Met Abram koos God voor een andere weg. Namelijk om gelovigen uit de mensheid weg te nemen. Die afscheiding vond plaats in de 10de generatie na Noach; een volheid in de fysieke Schepping was bereikt. De Bijbel gaat vanaf hier specifiek over Gods handelen met de gelovigen. Met hen sloot Hij een verbond, waarvan de besnijdenis het teken werd.
In de deze sidra‘ staat Avra(ha)m centraal. God beval hem naar een ander land te gaan om een patriarch van een nieuwe natie te worden (H12). Daar aangekomen offerde hij op verschillende plaatsen tot God; in het noorden, midden en zuiden. God beloofde het Land aan Avram en zijn nageslacht (H13). Wanneer Lot als gevangene werd weggevoerd bevrijdde Avram hem en bracht hem weer naar huis (H14). God eert Avram om die daad door het Land met een verbondseed te beloven (H15). Saraj laat Avram bij haar slavin Hagar een kind verwekken (H16).
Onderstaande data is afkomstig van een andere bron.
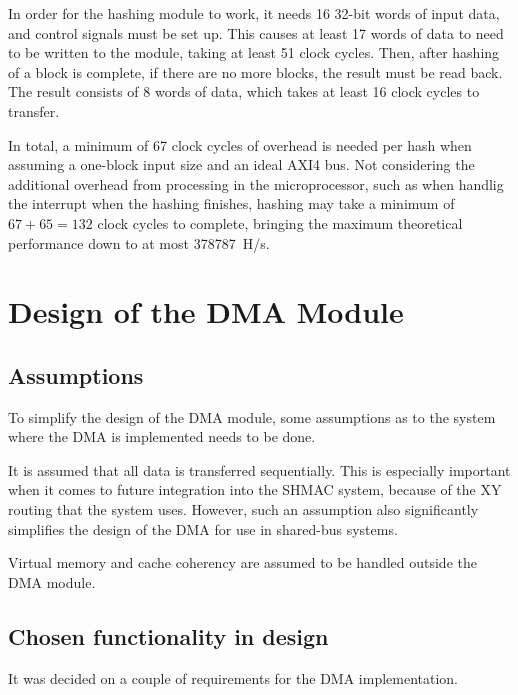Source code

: In order for the hashing module to work, it needs 16 32-bit words of input data,
and control signals must be set up. This causes at least 17 words of data to
need to be written to the module, taking at least 51 clock cycles. Then, after
hashing of a block is complete, if there are no more blocks, the result must
be read back. The result consists of 8 words of data, which takes at least 16
clock cycles to transfer.

In total, a minimum of 67 clock cycles of overhead is needed per hash when assuming
a one-block input size and an ideal AXI4 bus. Not considering the additional overhead
from processing in the microprocessor, such as when handlig the interrupt when the
hashing finishes, hashing may take a minimum of $67 + 65 = 132$ clock cycles to
complete, bringing the maximum theoretical performance down to at most 378787~H/s.

\section{Design of the DMA Module}
\label{sec:dma-architecture}

\subsection{Assumptions}
To simplify the design of the DMA module, some assumptions as to the system where the
DMA is implemented needs to be done.

It is assumed that all data is transferred sequentially. 
This is especially important when it comes to future integration into the SHMAC system, because of the XY routing that the system uses.
However, such an assumption also significantly simplifies the design of the DMA for use in shared-bus systems.

Virtual memory and cache coherency are assumed to be handled outside the  DMA module.

\subsection{Chosen functionality in design}

It was decided on a couple of requirements for the DMA implementation.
God sluit met Avram een verbond en belooft hem een eigen zoon (H17).
God riep Abram (Verheffing (van mijn) vader) om zijn vaders huis te verlaten en naar een ander Land te trekken. Avram was het 10de geslacht uit de lijn van Noach. Net zoals Noach het 10de geslacht was van Adam. God maakte Avram tot het hoofd (ro‘sj) van een grote natie (goj gadol) dat uit hem zou voortkomen (Gn 12:2). Dus ruim 290 jaar na de vloed koos God ervoor dat de ro‘sj (zie sidra‘ 1) niet langer de hele mensheid zou vertegenwoordigen, zoals Adam en Noach dat deden, maar van een aparte, afzijdige natie. Probleem is alleen dat Avrams vrouw Saraj (zijn matriarch) onvruchtbaar was (Gn 11:30). Naar de mens gesproken was Gods belofte dus onmogelijk. Toch is dit ook passend, want dan is het niet mensenwerk maar dat van God.
Landbelofte
Het lijkt erop dat Avram zijn vaders missie afmaakte, want Terach was ook al op weg naar het land Kanaän gegaan (Gn 11:31). Waarschijnlijk aangemoedigd door Avram (Gn 15:7). Avram was 75 jaar toen hij in het Land aankwam. Hij ging naar Sichem (Hebr. Sjekém – (berg)rug) in het noordelijke bergland. Daar verscheen God aan hem en beloofde aan zijn nageslacht het bezit van dit Land. Toen offerde Avram aan God en trok verder. Hij stelde zijn tenten op tussen de Kanaänitische plaatsen Ai en Loez (het latere Betel (Bejt-El – Huis van God; Gn 28:19)) in het midden van het Land. Ook daar offerde hij aan God. Daarna trok hij naar de Négev (het zuiden).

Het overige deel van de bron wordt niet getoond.